New aspects of electrophylic aromatic substitution mechanism: Computational model of nitration reaction

New aspects of electrophylic aromatic substitution mechanism: Computational model of nitration reaction

Introduction

Calculations were performed by means of Austin model 1 (AM1) method [1] in approximations of gas and liquid phase AM1/SM2.1* [2]) implemented in AMSOL v. 5.4 package. Mostly restricted Hartree–Fock (RHF) approximation was used because calculations of reaction path with configuration interaction (CI) demonstrated that one-determinant solution was valid (contribution of main state over 98%) for intermolecular distances up to 2.2 Å, that is, in the area of transition states (TSs). Geometries of all TSs were found by means of standard routine and checked for the presence of one negative-force constant. When CI was used, the variant was 3 × 2.

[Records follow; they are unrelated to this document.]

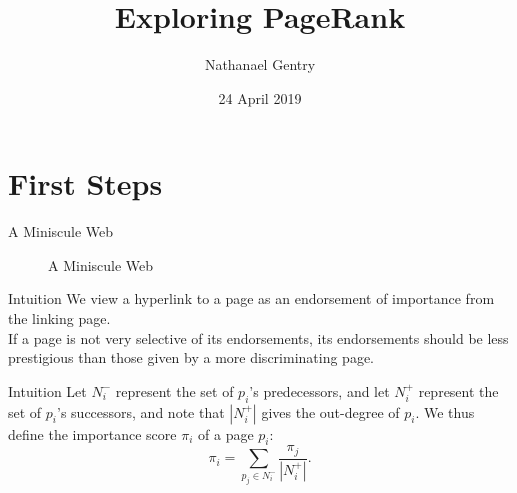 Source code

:\documentclass{beamer}
\title[Short title]{Exploring PageRank}
\author{Nathanael Gentry}
\institute[LU]{MATH 321}
\date{24 April 2019}
\begin{document}
\begin{frame}
\titlepage
\end{frame}

\section{First Steps}
\begin{frame}[label=web]{A Miniscule Web}
    	\begin{figure}[h]
		\centering {}
		\caption{A Miniscule Web}
		\label{fig:web}
	\end{figure}
\end{frame}

\begin{frame}{Intuition}
    We view a hyperlink to a page as an endorsement of importance from the linking page.\\
    \vspace{1mm}
    If a page is not very selective of its endorsements, its endorsements should be less prestigious than those given by a more discriminating page.
\end{frame}

\begin{frame}{Intuition}
    Let $N^-_i$ represent the set of $p_i$'s predecessors, and let $N^+_i$ represent the set of $p_i$'s successors, and note that $|N^+_i|$ gives the out-degree of $p_i$. We thus define the importance score $\pi_i$ of a page $p_i$:
 	\begin{equation*}
 		\pi_i = \sum_{p_j\in N^-_i}{\frac{\pi_j}{|N^+_i|}}.
 	\end{equation*}
\end{frame}
\end{document}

Although the SM2.1 method was proposed for simulation of aqueous media, we considered that with certain stipulations it enabled us to obtain general regulations of influence of liquid phase on investigated reaction. Thus, one must shift his attention from absolute values of enthalpies presented below to relative reactivity of considered compounds.

* Solvation model for AM1 method. Coulomb component of energy is calculated from the assumption that dielectric continuum is situated outside of molecule’s cavity (constructed by intersection of atomic spheres), so this requires numerical integration of its potential at the time of self-consistent field (SCF) and geometry optimization procedures. Additionally, the cavitation energy is taken into consideration.

The method was parameterized for calculation of enthalpies of solvation of C, N, O, P, and Hal containing compounds in water (including ions). Accuracy for neutral molecules was approximately 1 kcal/mol, ions 4 kcal/mol [2].